▶ What the exercise asks
Please return every line in the following data that includes the string "原文里他不是拍了一系列改造厂房的照片吗".

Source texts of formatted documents
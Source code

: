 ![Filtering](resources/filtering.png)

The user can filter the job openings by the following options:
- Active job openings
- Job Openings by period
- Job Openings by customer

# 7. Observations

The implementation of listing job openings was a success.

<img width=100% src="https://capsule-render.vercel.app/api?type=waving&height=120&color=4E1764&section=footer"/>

==

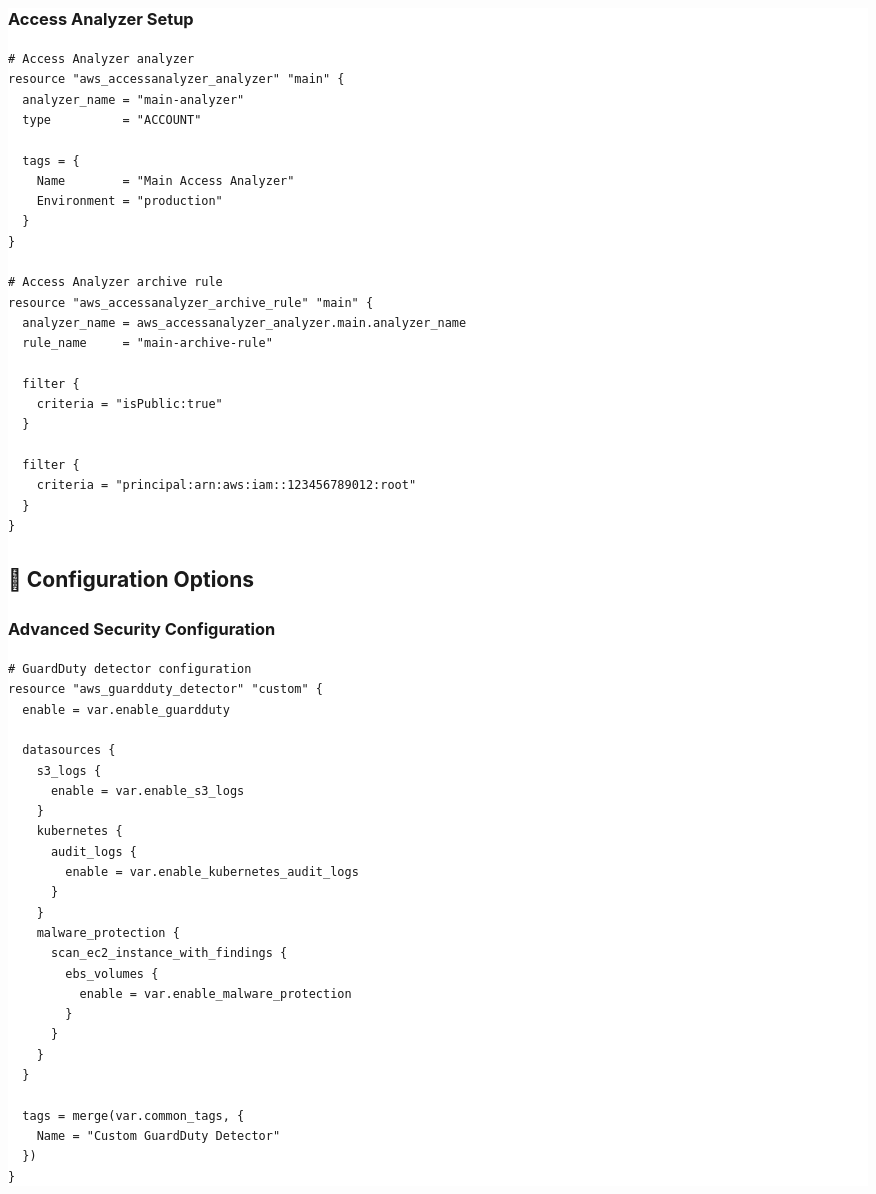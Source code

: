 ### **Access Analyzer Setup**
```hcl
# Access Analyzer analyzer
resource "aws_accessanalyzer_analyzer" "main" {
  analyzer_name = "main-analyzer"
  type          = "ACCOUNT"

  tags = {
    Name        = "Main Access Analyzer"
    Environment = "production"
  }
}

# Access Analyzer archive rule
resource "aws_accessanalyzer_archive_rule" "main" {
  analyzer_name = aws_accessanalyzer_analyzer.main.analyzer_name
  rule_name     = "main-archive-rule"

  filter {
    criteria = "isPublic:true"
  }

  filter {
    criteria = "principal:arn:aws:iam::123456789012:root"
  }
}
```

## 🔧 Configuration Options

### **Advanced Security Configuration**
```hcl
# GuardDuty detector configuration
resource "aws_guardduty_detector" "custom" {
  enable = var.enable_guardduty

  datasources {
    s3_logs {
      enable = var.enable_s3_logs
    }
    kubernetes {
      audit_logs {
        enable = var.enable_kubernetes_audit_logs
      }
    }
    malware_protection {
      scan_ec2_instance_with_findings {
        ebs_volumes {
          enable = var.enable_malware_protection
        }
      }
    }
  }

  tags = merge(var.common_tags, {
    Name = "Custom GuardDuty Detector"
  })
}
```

* * *

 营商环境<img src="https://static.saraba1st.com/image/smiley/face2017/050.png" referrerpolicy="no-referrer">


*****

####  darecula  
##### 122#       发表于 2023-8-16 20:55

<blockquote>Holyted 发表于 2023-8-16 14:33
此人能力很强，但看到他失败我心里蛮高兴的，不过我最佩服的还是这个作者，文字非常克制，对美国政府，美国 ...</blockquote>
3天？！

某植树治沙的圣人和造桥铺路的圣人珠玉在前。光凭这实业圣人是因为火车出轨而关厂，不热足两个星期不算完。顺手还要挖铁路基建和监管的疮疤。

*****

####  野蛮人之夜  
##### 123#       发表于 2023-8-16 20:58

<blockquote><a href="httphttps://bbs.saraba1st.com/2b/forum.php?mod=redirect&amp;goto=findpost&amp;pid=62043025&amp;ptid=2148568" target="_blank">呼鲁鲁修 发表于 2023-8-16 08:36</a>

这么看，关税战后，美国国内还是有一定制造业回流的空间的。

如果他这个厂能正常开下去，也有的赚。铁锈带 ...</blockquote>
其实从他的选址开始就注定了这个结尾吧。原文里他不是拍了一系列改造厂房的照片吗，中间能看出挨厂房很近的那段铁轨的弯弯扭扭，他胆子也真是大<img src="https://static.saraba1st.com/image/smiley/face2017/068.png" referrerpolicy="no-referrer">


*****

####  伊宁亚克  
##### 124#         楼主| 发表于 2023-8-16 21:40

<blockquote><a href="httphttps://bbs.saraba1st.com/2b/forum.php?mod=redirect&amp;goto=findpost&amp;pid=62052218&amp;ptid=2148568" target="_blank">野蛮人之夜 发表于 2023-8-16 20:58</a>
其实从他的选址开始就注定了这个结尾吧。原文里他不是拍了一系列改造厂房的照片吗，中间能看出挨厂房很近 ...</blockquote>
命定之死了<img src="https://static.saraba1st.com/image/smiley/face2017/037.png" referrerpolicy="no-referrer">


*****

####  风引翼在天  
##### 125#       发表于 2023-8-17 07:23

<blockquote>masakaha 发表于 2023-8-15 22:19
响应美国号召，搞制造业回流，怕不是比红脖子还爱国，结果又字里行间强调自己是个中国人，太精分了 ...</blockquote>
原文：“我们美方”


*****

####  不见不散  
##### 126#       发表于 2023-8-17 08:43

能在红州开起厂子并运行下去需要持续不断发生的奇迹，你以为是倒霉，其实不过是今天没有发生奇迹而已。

▶ Solution for this exercise
其实从他的选址开始就注定了这个结尾吧。原文里他不是拍了一系列改造厂房的照片吗，中间能看出挨厂房很近的那段铁轨的弯弯扭扭，他胆子也真是大<img src="https://static.saraba1st.com/image/smiley/face2017/068.png" referrerpolicy="no-referrer">
其实从他的选址开始就注定了这个结尾吧。原文里他不是拍了一系列改造厂房的照片吗，中间能看出挨厂房很近 ...</blockquote>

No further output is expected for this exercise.